Crivos, M. (1988) “Estudio antropológico de una sala de hospital” en Medicina y Sociedad, vol. 11, núm. 5-6, pp. 127-137.
Ferrero, L. (2003) “Tiempo y ritual en la organización del cuidado médico” en Cuadernos de Antropología Social, núm. 18, pp. 165-183.
Frankenberg, R. (1992) “‘Your time or mine’: temporal contradictions of biomedical practice” en Frankenberg, R. Time, Health and Medicine, London: Sage Publications, pp. 1-30.

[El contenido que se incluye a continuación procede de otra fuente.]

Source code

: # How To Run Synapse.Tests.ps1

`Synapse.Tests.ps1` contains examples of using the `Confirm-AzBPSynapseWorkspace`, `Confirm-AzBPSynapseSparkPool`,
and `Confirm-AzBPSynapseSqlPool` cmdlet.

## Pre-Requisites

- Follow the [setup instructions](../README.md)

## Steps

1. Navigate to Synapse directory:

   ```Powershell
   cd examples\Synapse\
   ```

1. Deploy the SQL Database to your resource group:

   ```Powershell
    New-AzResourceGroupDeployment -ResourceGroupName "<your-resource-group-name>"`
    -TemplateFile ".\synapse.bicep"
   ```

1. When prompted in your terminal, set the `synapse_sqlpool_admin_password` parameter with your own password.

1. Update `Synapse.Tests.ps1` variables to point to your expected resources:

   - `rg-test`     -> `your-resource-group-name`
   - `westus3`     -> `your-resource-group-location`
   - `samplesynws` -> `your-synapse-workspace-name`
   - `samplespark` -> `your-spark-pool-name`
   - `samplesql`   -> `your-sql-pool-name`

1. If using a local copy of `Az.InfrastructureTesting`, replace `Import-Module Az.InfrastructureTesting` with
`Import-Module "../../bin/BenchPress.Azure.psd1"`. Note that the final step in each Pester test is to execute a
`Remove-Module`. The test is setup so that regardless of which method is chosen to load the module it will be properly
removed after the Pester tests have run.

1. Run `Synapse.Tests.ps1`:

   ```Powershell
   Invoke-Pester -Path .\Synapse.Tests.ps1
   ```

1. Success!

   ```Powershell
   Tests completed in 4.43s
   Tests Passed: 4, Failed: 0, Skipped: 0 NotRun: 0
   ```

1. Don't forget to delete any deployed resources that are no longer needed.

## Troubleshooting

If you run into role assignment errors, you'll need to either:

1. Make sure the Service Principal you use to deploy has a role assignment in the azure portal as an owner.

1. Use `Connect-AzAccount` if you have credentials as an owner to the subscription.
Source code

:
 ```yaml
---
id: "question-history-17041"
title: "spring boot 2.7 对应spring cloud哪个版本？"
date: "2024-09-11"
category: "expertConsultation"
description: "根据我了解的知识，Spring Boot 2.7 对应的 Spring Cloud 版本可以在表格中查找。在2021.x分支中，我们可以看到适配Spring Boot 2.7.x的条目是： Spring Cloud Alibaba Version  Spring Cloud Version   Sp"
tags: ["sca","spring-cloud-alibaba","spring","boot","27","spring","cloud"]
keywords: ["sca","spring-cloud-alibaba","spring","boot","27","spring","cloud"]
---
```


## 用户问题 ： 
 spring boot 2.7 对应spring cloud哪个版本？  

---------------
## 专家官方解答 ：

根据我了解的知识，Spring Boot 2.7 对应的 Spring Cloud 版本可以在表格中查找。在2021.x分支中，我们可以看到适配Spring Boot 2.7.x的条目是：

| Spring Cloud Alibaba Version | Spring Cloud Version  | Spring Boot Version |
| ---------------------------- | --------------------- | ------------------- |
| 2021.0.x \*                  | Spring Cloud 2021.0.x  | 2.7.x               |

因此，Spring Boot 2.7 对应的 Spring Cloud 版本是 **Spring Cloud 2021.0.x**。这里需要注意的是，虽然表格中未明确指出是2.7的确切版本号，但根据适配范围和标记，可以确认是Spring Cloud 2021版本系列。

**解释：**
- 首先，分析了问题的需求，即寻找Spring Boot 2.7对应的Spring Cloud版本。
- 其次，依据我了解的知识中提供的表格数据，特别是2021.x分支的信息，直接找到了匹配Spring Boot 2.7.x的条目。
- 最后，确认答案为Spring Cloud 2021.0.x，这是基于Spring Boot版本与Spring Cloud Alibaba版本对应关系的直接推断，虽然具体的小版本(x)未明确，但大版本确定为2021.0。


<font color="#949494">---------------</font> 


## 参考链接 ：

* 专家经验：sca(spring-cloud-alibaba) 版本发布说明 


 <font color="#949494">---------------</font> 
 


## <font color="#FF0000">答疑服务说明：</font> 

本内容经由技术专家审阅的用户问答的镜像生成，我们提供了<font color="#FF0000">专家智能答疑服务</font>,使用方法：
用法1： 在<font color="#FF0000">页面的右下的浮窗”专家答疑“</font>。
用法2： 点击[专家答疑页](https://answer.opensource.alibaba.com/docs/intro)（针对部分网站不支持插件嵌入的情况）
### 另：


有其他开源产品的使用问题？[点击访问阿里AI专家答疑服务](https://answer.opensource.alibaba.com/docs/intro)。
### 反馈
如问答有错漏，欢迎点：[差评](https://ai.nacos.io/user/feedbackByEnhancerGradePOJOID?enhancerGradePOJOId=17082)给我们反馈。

Goffman, E. (2001) Internados: ensayos sobre la situación social de los enfermos mentales. Buenos Aires: Amorrortu.
Illescas Fernández, G. J. (2006),“Triage: atención y selección de los pacientes” en Trauma, vol. 9, núm. 2, mayo-agosto, pp. 48-56.
Lorber, J. (1982) “Pacientes fáciles y difíciles: concordancia y divergencia en un hospital general” en Gartly Jaco (Comp.), Pacientes, médicos y enfermedades. México: IMSS, pp. 335-359.
Lutz, B. (2021) “El tiempo de espera en Urgencias en hospitales públicos de la Ciudad de México” en Revista Salud Problema, núm. 28, julio-diciembre. México, pp. 14-33.
Peneff, J. (1992) L’hôpital en Urgence. Étude par observation participante. Paris: Métailié.
_______(2000) Les malades des urgences. Paris: Métailié.
Pritchard, P. (1992) “Doctors, patients and time” en Frankemberg, R. Time, Health and Medicine. London: Sage Publications, pp. 75-93.
Testa, M. (1993) “El Hospital visto desde la cama del paciente” en Salud, problema y debate, año V, núm. 9, pp. 1-4.
Vega Hurtado, C. (2020) “Importancia de las estrategias de comunicación entre médico y paciente” en Revista Médica del Instituto Mexicano del Seguro Social, vol. 58, núm. 2, pp. 197-201.
Zola, I.K. (1967) “Pathways to the doctor – from person to patient”, in Social Science & Medicine, vol.7, issue 9, pp.677-689.